▶ Task item: Copy each line from the data that has the word "linewidth" in it.

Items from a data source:
---------------
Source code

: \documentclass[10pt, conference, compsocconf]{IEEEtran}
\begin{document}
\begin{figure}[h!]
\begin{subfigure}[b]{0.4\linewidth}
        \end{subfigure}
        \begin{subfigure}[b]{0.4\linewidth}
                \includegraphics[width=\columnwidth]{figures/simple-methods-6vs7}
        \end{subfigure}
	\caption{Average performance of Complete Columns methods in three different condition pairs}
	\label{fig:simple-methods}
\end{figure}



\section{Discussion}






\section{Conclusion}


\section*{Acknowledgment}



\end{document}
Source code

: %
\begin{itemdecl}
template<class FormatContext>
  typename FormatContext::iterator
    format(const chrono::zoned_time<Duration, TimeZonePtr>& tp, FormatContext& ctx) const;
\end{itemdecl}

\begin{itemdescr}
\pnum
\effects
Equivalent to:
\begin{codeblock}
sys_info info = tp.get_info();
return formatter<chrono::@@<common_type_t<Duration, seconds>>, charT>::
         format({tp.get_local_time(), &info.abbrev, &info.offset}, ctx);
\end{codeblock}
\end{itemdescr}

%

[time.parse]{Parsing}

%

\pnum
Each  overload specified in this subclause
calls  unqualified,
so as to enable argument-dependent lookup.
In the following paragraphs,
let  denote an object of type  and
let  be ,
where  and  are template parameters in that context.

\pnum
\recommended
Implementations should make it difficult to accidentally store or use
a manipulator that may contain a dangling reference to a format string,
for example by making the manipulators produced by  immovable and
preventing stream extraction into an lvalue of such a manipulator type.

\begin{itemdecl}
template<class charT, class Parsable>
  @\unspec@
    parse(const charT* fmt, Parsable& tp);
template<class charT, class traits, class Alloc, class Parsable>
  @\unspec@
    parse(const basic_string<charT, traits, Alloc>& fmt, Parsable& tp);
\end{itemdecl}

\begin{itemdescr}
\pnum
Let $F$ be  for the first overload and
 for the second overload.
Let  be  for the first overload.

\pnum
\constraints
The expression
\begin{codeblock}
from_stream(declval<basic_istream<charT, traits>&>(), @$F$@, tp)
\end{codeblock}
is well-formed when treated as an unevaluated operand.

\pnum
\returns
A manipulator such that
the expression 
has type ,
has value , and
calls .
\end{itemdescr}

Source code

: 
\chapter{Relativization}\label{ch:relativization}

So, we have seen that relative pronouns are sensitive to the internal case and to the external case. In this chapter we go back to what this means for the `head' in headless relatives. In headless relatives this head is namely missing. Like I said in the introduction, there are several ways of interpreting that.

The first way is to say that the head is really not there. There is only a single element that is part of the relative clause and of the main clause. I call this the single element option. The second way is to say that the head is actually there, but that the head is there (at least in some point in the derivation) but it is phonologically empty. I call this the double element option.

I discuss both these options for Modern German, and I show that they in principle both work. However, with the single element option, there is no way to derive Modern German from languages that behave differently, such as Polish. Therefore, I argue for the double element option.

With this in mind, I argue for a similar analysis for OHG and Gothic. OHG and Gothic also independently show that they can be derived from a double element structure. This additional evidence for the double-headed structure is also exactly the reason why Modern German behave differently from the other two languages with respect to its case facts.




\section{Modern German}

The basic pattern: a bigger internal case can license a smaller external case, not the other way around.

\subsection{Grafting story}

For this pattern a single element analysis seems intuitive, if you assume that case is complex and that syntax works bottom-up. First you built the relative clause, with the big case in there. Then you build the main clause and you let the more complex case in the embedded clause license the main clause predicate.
---------------
▶ Response:
\begin{subfigure}[b]{0.4\linewidth}
        \begin{subfigure}[b]{0.4\linewidth}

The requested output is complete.